MNI: Fed's Brainard: Supply Shocks Call for Tighter Policy
A long series of supply shocks call for tighter monetary policy to keep inflation expectations anchored, and longer run shifts in demographics, supply chains and Earth's climate may mean inflation will be more volatile in the future, Federal Reserve governor Lael Brainard said Monday.
In a speech prepared for the Bank for International Settlements annual conference in Basel, Switzerland, Brainard reflected on lessons from high inflation as a result of Covid-19 and Russia's invasion of Ukraine.
"The experience with the pandemic and the war highlights challenges for monetary policy in responding to supply shocks. A protracted series of adverse supply shocks could persistently weigh on potential output or could risk pushing inflation expectations above target in ways that call for monetary policy to tighten for risk-management reasons," she said.
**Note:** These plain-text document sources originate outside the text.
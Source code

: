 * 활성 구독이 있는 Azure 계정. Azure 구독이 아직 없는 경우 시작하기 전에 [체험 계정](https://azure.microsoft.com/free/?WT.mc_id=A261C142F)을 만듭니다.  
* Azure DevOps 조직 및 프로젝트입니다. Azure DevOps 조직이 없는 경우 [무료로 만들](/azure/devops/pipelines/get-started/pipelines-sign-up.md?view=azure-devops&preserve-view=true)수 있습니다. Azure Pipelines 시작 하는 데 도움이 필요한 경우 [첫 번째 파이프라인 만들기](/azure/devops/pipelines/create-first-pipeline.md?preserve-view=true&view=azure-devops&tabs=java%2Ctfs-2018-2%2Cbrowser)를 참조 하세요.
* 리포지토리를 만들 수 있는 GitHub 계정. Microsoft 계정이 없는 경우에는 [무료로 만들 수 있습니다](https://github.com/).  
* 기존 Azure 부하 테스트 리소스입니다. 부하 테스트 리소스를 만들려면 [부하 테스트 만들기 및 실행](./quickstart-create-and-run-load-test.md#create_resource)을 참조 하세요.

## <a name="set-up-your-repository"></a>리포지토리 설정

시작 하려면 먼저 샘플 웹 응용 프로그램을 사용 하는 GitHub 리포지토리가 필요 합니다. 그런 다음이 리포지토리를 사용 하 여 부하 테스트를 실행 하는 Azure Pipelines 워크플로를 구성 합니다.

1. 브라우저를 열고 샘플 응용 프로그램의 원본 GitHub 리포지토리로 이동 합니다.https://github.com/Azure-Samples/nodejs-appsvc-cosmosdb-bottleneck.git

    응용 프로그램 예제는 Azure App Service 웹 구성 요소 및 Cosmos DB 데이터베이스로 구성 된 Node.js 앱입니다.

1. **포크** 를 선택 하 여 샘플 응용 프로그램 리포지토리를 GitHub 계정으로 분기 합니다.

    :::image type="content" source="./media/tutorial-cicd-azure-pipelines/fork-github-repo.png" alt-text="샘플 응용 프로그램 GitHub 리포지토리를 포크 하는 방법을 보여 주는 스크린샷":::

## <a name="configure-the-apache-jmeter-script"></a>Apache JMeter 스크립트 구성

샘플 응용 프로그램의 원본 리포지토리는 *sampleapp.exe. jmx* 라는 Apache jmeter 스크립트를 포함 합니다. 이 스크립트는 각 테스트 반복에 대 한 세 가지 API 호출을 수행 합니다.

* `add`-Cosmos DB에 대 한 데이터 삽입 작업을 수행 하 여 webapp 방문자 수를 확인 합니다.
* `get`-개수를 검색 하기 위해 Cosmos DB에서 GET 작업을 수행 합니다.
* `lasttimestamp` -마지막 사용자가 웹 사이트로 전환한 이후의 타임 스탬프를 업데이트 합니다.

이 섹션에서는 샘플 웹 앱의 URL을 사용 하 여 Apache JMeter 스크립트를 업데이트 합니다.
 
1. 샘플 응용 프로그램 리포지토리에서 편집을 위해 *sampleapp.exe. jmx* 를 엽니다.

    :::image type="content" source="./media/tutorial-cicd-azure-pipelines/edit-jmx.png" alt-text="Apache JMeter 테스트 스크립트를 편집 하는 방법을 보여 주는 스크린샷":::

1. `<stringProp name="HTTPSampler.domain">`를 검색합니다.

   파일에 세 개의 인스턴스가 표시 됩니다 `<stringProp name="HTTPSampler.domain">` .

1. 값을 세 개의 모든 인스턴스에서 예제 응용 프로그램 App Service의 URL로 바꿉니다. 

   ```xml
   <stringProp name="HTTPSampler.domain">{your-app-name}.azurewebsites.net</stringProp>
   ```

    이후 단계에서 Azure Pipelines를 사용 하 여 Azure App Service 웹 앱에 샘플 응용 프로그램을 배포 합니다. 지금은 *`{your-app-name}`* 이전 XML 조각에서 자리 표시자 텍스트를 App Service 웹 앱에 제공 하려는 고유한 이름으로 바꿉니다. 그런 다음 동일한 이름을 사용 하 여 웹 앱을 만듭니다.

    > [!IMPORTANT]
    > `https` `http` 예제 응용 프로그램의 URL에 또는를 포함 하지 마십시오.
"More speculatively, it is possible that longer-term changes — such as those associated with labor supply, deglobalization, and climate change — could reduce the elasticity of supply and increase inflation volatility into the future," she said.
The standard monetary policy response to supply shocks is to look through them, she noted. But if supply shocks lower potential output such that the economy is operating above potential, "monetary policy tightening is necessary to bring demand into alignment with the economy’s reduced productive capacity," she said.
"Importantly, and separately from the implications for potential output, monetary policy should respond strongly if supply shocks risk de-anchoring inflation expectations," she said.